"¿Soy grande para un audífono o un implante?" Por qué la edad no es un límite
Respuesta corta: no, la edad por sí sola no te descalifica para usar audífonos ni para evaluar un implante auditivo. Lo que define si una solución auditiva corresponde es tu tipo de pérdida, tu salud general y tus ganas de escuchar mejor, no el número del documento. Y cuanto más años de vida tenés por delante, más años de mejor calidad de vida hay para ganar.
"Yo ya estoy grande"
En el episodio 39 de Sordo pero no mudo, Lucas Adlerstein —fundador de Casacusia— cuenta una escena que se repite en casi todos los encuentros presenciales que organiza la fundación. Una señora de unos 55 o 60 años se acercó y le dijo que ya estaba grande para equiparse.

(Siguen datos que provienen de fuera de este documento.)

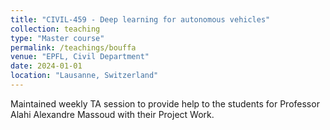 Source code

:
 ```yaml
---
title: "CIVIL-459 - Deep learning for autonomous vehicles"
collection: teaching
type: "Master course"
permalink: /teachings/bouffa
venue: "EPFL, Civil Department"
date: 2024-01-01
location: "Lausanne, Switzerland"
---
```


Maintained weekly TA session to provide help to the students for Professor Alahi Alexandre Massoud with their Project Work. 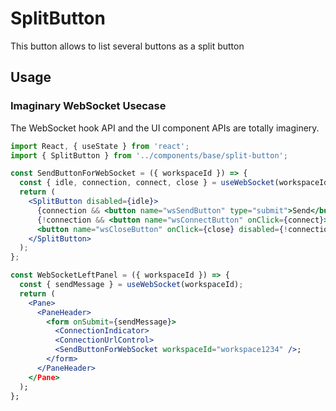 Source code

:# SplitButton

This button allows to list several buttons as a split button

## Usage

### Imaginary WebSocket Usecase

The WebSocket hook API and the UI component APIs are totally imaginery.

```jsx
import React, { useState } from 'react';
import { SplitButton } from '../components/base/split-button';

const SendButtonForWebSocket = ({ workspaceId }) => {
  const { idle, connection, connect, close } = useWebSocket(workspaceId);
  return (
    <SplitButton disabled={idle}>
      {connection && <button name="wsSendButton" type="submit">Send</button>}
      {!connection && <button name="wsConnectButton" onClick={connect}>Connect</button>}
      <button name="wsCloseButton" onClick={close} disabled={!connection}>Close</button>
    </SplitButton>
  );
};

const WebSocketLeftPanel = ({ workspaceId }) => {
  const { sendMessage } = useWebSocket(workspaceId);
  return (
    <Pane>
      <PaneHeader>
        <form onSubmit={sendMessage}>
          <ConnectionIndicator>
          <ConnectionUrlControl>
          <SendButtonForWebSocket workspaceId="workspace1234" />;        
        </form>
      </PaneHeader>
    </Pane>
  );
};
```
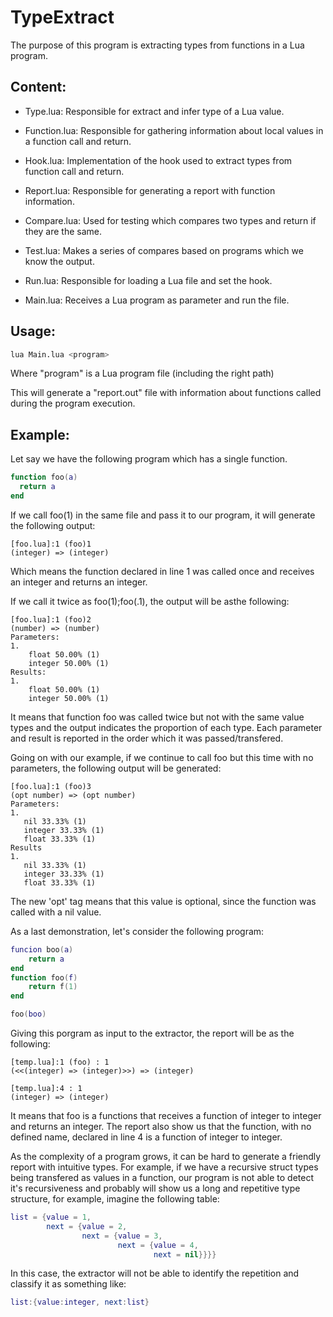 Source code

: # TypeExtract

The purpose of this program is extracting types from functions in a Lua program.

## Content:

* Type.lua: Responsible for extract and infer type of a Lua value.

* Function.lua: Responsible for gathering information about local values in a function call and return.

* Hook.lua: Implementation of the hook used to extract types from function call and return.

* Report.lua: Responsible for generating a report with function information.

* Compare.lua: Used for testing which compares two types and return if they are the same.

* Test.lua: Makes a series of compares based on programs which we know the output.

* Run.lua: Responsible for loading a Lua file and set the hook.

* Main.lua: Receives a Lua program as parameter and run the file.

## Usage:

```bash
lua Main.lua <program>
```

Where "program" is a Lua program file (including the right path)
  
This will generate a "report.out" file with information about functions called during the program execution.

## Example:

Let say we have the following program which has a single function.
  
```lua
function foo(a)
  return a
end
```

If we call foo(1) in the same file and pass it to our program, it will generate the following output:
  
```
[foo.lua]:1 (foo)1
(integer) => (integer)
```

Which means the function declared in line 1 was called once and receives an integer and returns an integer.
  
If we call it twice as foo(1);foo(.1), the output will be asthe following:
  
```
[foo.lua]:1 (foo)2
(number) => (number)
Parameters:
1.
    float 50.00% (1)
    integer 50.00% (1)
Results:
1.
    float 50.00% (1)
    integer 50.00% (1)
```

It means that function foo was called twice but not with the same value types and the output indicates the proportion of each type. Each parameter and result is reported in the order which it was passed/transfered.

Going on with our example, if we continue to call foo but this time with no parameters, the following output will be generated:
  
 ```
[foo.lua]:1 (foo)3
(opt number) => (opt number)
Parameters:
1.
    nil 33.33% (1)
    integer 33.33% (1)
    float 33.33% (1)
Results
1.
    nil 33.33% (1)
    integer 33.33% (1)
    float 33.33% (1)
```

The new 'opt' tag means that this value is optional, since the function was called with a nil value. 

As a last demonstration, let's consider the following program:

```lua
funcion boo(a)
    return a
end
function foo(f)
    return f(1)
end

foo(boo)
```

Giving this porgram as input to the extractor, the report will be as the following:

```
[temp.lua]:1 (foo) : 1
(<<(integer) => (integer)>>) => (integer)

[temp.lua]:4 : 1
(integer) => (integer)
```

It means that foo is a functions that receives a function of integer to integer and returns an integer. The report also show us that the function, with no defined name, declared in line 4 is a function of integer to integer.

As the complexity of a program grows, it can be hard to generate a friendly report with intuitive types. For example, if we have a recursive struct types being transfered as values in a function, our program is not able to detect it's recursiveness and probably will show us a long and repetitive type structure, for example, imagine the following table:
  
  ```lua
  list = {value = 1,
          next = {value = 2,
                  next = {value = 3,
                          next = {value = 4,
                                  next = nil}}}}
```

In this case, the extractor will not be able to identify the repetition
and classify it as something like:

```lua
list:{value:integer, next:list} 
```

La respuesta de Lucas fue una pregunta:
"¿Grande para qué? Si la esperanza de vida hoy ya son 80, 85 años. Imaginate si esa persona puede mejorar su calidad de vida por 20 años. Vivir mejor durante 20 años."
La señora contaba que no estaba bien, pero que "estaba bien", que estaba viviendo. Y ahí a Lucas le salió la frase que hoy repite en cada charla:
"No es lo mismo vivir que sobrevivir. Si uno está viviendo mal, no está viviendo: está sobreviviendo."
De dónde viene la idea de "ya estoy grande"
El "ya estoy grande" casi nunca es un dato médico. Suele ser una mezcla de otras cosas:
- La idea de que "ya no vale la pena". Como si la calidad de vida tuviera fecha de vencimiento. Los números dicen lo contrario: a los 60 años pueden quedar 20 o 25 años por delante. Son muchos años para vivirlos escuchando a medias.
- Miedo al cambio o a la tecnología. Aprender a usar un dispositivo nuevo impresiona, pero los equipos actuales están pensados para simplificar el día a día, y siempre hay profesionales acompañando la adaptación.
- Vergüenza. El audífono asociado a la vejez, el "qué van a decir". Paradoja conocida: se nota mucho más responder cualquier cosa en una conversación que un audífono detrás de la oreja.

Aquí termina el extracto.